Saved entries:
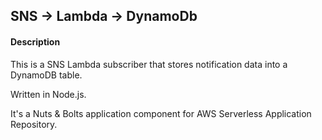 
## SNS -> Lambda -> DynamoDb

#### Description
This is a SNS Lambda subscriber that stores notification data into a DynamoDB table. 

Written in Node.js. 

It's a Nuts & Bolts application component for AWS Serverless Application Repository.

# Problem description
For the word "Lambda", count the lines in the records that contain it. Give the number and no other words.

# Exercise response
2